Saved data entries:
>>>

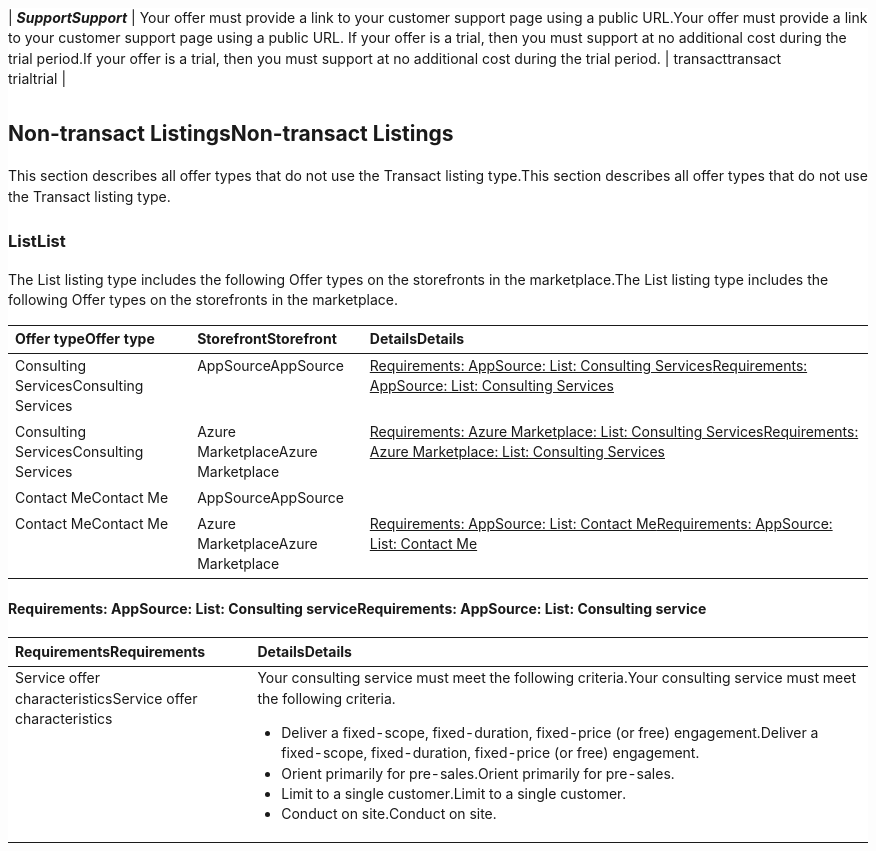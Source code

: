 | <span data-ttu-id="f1957-189">***Support***</span><span class="sxs-lookup"><span data-stu-id="f1957-189">***Support***</span></span> | <span data-ttu-id="f1957-190">Your offer must provide a link to your customer support page using a public URL.</span><span class="sxs-lookup"><span data-stu-id="f1957-190">Your offer must provide a link to your customer support page using a public URL.</span></span> <span data-ttu-id="f1957-191">If your offer is a trial, then you must support at no additional cost during the trial period.</span><span class="sxs-lookup"><span data-stu-id="f1957-191">If your offer is a trial, then you must support at no additional cost during the trial period.</span></span> | <span data-ttu-id="f1957-192">transact</span><span class="sxs-lookup"><span data-stu-id="f1957-192">transact</span></span><br /><span data-ttu-id="f1957-193">trial</span><span class="sxs-lookup"><span data-stu-id="f1957-193">trial</span></span> |    

## <a name="non-transact-listings"></a><span data-ttu-id="f1957-194">Non-transact Listings</span><span class="sxs-lookup"><span data-stu-id="f1957-194">Non-transact Listings</span></span>  
<span data-ttu-id="f1957-195">This section describes all offer types that do not use the Transact listing type.</span><span class="sxs-lookup"><span data-stu-id="f1957-195">This section describes all offer types that do not use the Transact listing type.</span></span> 

### <a name="list"></a><span data-ttu-id="f1957-196">List</span><span class="sxs-lookup"><span data-stu-id="f1957-196">List</span></span>  
<span data-ttu-id="f1957-197">The List listing type includes the following Offer types on the storefronts in the marketplace.</span><span class="sxs-lookup"><span data-stu-id="f1957-197">The List listing type includes the following Offer types on the storefronts in the marketplace.</span></span>  

| <span data-ttu-id="f1957-198">Offer type</span><span class="sxs-lookup"><span data-stu-id="f1957-198">Offer type</span></span> | <span data-ttu-id="f1957-199">Storefront</span><span class="sxs-lookup"><span data-stu-id="f1957-199">Storefront</span></span> | <span data-ttu-id="f1957-200">Details</span><span class="sxs-lookup"><span data-stu-id="f1957-200">Details</span></span> |  
|:---        |:---        |:---     |  
| <span data-ttu-id="f1957-201">Consulting Services</span><span class="sxs-lookup"><span data-stu-id="f1957-201">Consulting Services</span></span> | <span data-ttu-id="f1957-202">AppSource</span><span class="sxs-lookup"><span data-stu-id="f1957-202">AppSource</span></span> | [<span data-ttu-id="f1957-203">Requirements: AppSource: List: Consulting Services</span><span class="sxs-lookup"><span data-stu-id="f1957-203">Requirements: AppSource: List: Consulting Services</span></span>](#requirements-appsource-list-consulting-services) |  
| <span data-ttu-id="f1957-204">Consulting Services</span><span class="sxs-lookup"><span data-stu-id="f1957-204">Consulting Services</span></span> | <span data-ttu-id="f1957-205">Azure Marketplace</span><span class="sxs-lookup"><span data-stu-id="f1957-205">Azure Marketplace</span></span> | [<span data-ttu-id="f1957-206">Requirements: Azure Marketplace: List: Consulting Services</span><span class="sxs-lookup"><span data-stu-id="f1957-206">Requirements: Azure Marketplace: List: Consulting Services</span></span>](#requirements-azure-marketplace-list-consulting-services) |  
| <span data-ttu-id="f1957-207">Contact Me</span><span class="sxs-lookup"><span data-stu-id="f1957-207">Contact Me</span></span> | <span data-ttu-id="f1957-208">AppSource</span><span class="sxs-lookup"><span data-stu-id="f1957-208">AppSource</span></span> | [](#) |  
| <span data-ttu-id="f1957-209">Contact Me</span><span class="sxs-lookup"><span data-stu-id="f1957-209">Contact Me</span></span> | <span data-ttu-id="f1957-210">Azure Marketplace</span><span class="sxs-lookup"><span data-stu-id="f1957-210">Azure Marketplace</span></span> | [<span data-ttu-id="f1957-211">Requirements: AppSource: List: Contact Me</span><span class="sxs-lookup"><span data-stu-id="f1957-211">Requirements: AppSource: List: Contact Me</span></span>](#requirements-azure-marketplace-list-contact-me) |  

#### <a name="requirements-appsource-list-consulting-service"></a><span data-ttu-id="f1957-212">Requirements: AppSource: List: Consulting service</span><span class="sxs-lookup"><span data-stu-id="f1957-212">Requirements: AppSource: List: Consulting service</span></span>  

| <span data-ttu-id="f1957-213">Requirements</span><span class="sxs-lookup"><span data-stu-id="f1957-213">Requirements</span></span> | <span data-ttu-id="f1957-214">Details</span><span class="sxs-lookup"><span data-stu-id="f1957-214">Details</span></span> |  
|:--- |:--- |  
| <span data-ttu-id="f1957-215">Service offer characteristics</span><span class="sxs-lookup"><span data-stu-id="f1957-215">Service offer characteristics</span></span> | <span data-ttu-id="f1957-216">Your consulting service must meet the following criteria.</span><span class="sxs-lookup"><span data-stu-id="f1957-216">Your consulting service must meet the following criteria.</span></span><ul> <li><span data-ttu-id="f1957-217">Deliver a fixed-scope, fixed-duration, fixed-price (or free) engagement.</span><span class="sxs-lookup"><span data-stu-id="f1957-217">Deliver a fixed-scope, fixed-duration, fixed-price (or free) engagement.</span></span></li> <li><span data-ttu-id="f1957-218">Orient primarily for pre-sales.</span><span class="sxs-lookup"><span data-stu-id="f1957-218">Orient primarily for pre-sales.</span></span></li> <li><span data-ttu-id="f1957-219">Limit to a single customer.</span><span class="sxs-lookup"><span data-stu-id="f1957-219">Limit to a single customer.</span></span></li> <li><span data-ttu-id="f1957-220">Conduct on site.</span><span class="sxs-lookup"><span data-stu-id="f1957-220">Conduct on site.</span></span></li> </ul> |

<<<

• [Your assignment] Would you please repeat the entries above verbatim, excluding each picture?

• [Worked solution]
Source code

: | <span data-ttu-id="f1957-189">***Support***</span><span class="sxs-lookup"><span data-stu-id="f1957-189">***Support***</span></span> | <span data-ttu-id="f1957-190">Your offer must provide a link to your customer support page using a public URL.</span><span class="sxs-lookup"><span data-stu-id="f1957-190">Your offer must provide a link to your customer support page using a public URL.</span></span> <span data-ttu-id="f1957-191">If your offer is a trial, then you must support at no additional cost during the trial period.</span><span class="sxs-lookup"><span data-stu-id="f1957-191">If your offer is a trial, then you must support at no additional cost during the trial period.</span></span> | <span data-ttu-id="f1957-192">transact</span><span class="sxs-lookup"><span data-stu-id="f1957-192">transact</span></span><br /><span data-ttu-id="f1957-193">trial</span><span class="sxs-lookup"><span data-stu-id="f1957-193">trial</span></span> |    

## <a name="non-transact-listings"></a><span data-ttu-id="f1957-194">Non-transact Listings</span><span class="sxs-lookup"><span data-stu-id="f1957-194">Non-transact Listings</span></span>  
<span data-ttu-id="f1957-195">This section describes all offer types that do not use the Transact listing type.</span><span class="sxs-lookup"><span data-stu-id="f1957-195">This section describes all offer types that do not use the Transact listing type.</span></span> 

### <a name="list"></a><span data-ttu-id="f1957-196">List</span><span class="sxs-lookup"><span data-stu-id="f1957-196">List</span></span>  
<span data-ttu-id="f1957-197">The List listing type includes the following Offer types on the storefronts in the marketplace.</span><span class="sxs-lookup"><span data-stu-id="f1957-197">The List listing type includes the following Offer types on the storefronts in the marketplace.</span></span>  

| <span data-ttu-id="f1957-198">Offer type</span><span class="sxs-lookup"><span data-stu-id="f1957-198">Offer type</span></span> | <span data-ttu-id="f1957-199">Storefront</span><span class="sxs-lookup"><span data-stu-id="f1957-199">Storefront</span></span> | <span data-ttu-id="f1957-200">Details</span><span class="sxs-lookup"><span data-stu-id="f1957-200">Details</span></span> |  
|:---        |:---        |:---     |  
| <span data-ttu-id="f1957-201">Consulting Services</span><span class="sxs-lookup"><span data-stu-id="f1957-201">Consulting Services</span></span> | <span data-ttu-id="f1957-202">AppSource</span><span class="sxs-lookup"><span data-stu-id="f1957-202">AppSource</span></span> | [<span data-ttu-id="f1957-203">Requirements: AppSource: List: Consulting Services</span><span class="sxs-lookup"><span data-stu-id="f1957-203">Requirements: AppSource: List: Consulting Services</span></span>](#requirements-appsource-list-consulting-services) |  
| <span data-ttu-id="f1957-204">Consulting Services</span><span class="sxs-lookup"><span data-stu-id="f1957-204">Consulting Services</span></span> | <span data-ttu-id="f1957-205">Azure Marketplace</span><span class="sxs-lookup"><span data-stu-id="f1957-205">Azure Marketplace</span></span> | [<span data-ttu-id="f1957-206">Requirements: Azure Marketplace: List: Consulting Services</span><span class="sxs-lookup"><span data-stu-id="f1957-206">Requirements: Azure Marketplace: List: Consulting Services</span></span>](#requirements-azure-marketplace-list-consulting-services) |  
| <span data-ttu-id="f1957-207">Contact Me</span><span class="sxs-lookup"><span data-stu-id="f1957-207">Contact Me</span></span> | <span data-ttu-id="f1957-208">AppSource</span><span class="sxs-lookup"><span data-stu-id="f1957-208">AppSource</span></span> | [](#) |  
| <span data-ttu-id="f1957-209">Contact Me</span><span class="sxs-lookup"><span data-stu-id="f1957-209">Contact Me</span></span> | <span data-ttu-id="f1957-210">Azure Marketplace</span><span class="sxs-lookup"><span data-stu-id="f1957-210">Azure Marketplace</span></span> | [<span data-ttu-id="f1957-211">Requirements: AppSource: List: Contact Me</span><span class="sxs-lookup"><span data-stu-id="f1957-211">Requirements: AppSource: List: Contact Me</span></span>](#requirements-azure-marketplace-list-contact-me) |  

#### <a name="requirements-appsource-list-consulting-service"></a><span data-ttu-id="f1957-212">Requirements: AppSource: List: Consulting service</span><span class="sxs-lookup"><span data-stu-id="f1957-212">Requirements: AppSource: List: Consulting service</span></span>  

| <span data-ttu-id="f1957-213">Requirements</span><span class="sxs-lookup"><span data-stu-id="f1957-213">Requirements</span></span> | <span data-ttu-id="f1957-214">Details</span><span class="sxs-lookup"><span data-stu-id="f1957-214">Details</span></span> |  
|:--- |:--- |  
| <span data-ttu-id="f1957-215">Service offer characteristics</span><span class="sxs-lookup"><span data-stu-id="f1957-215">Service offer characteristics</span></span> | <span data-ttu-id="f1957-216">Your consulting service must meet the following criteria.</span><span class="sxs-lookup"><span data-stu-id="f1957-216">Your consulting service must meet the following criteria.</span></span><ul> <li><span data-ttu-id="f1957-217">Deliver a fixed-scope, fixed-duration, fixed-price (or free) engagement.</span><span class="sxs-lookup"><span data-stu-id="f1957-217">Deliver a fixed-scope, fixed-duration, fixed-price (or free) engagement.</span></span></li> <li><span data-ttu-id="f1957-218">Orient primarily for pre-sales.</span><span class="sxs-lookup"><span data-stu-id="f1957-218">Orient primarily for pre-sales.</span></span></li> <li><span data-ttu-id="f1957-219">Limit to a single customer.</span><span class="sxs-lookup"><span data-stu-id="f1957-219">Limit to a single customer.</span></span></li> <li><span data-ttu-id="f1957-220">Conduct on site.</span><span class="sxs-lookup"><span data-stu-id="f1957-220">Conduct on site.</span></span></li> </ul> |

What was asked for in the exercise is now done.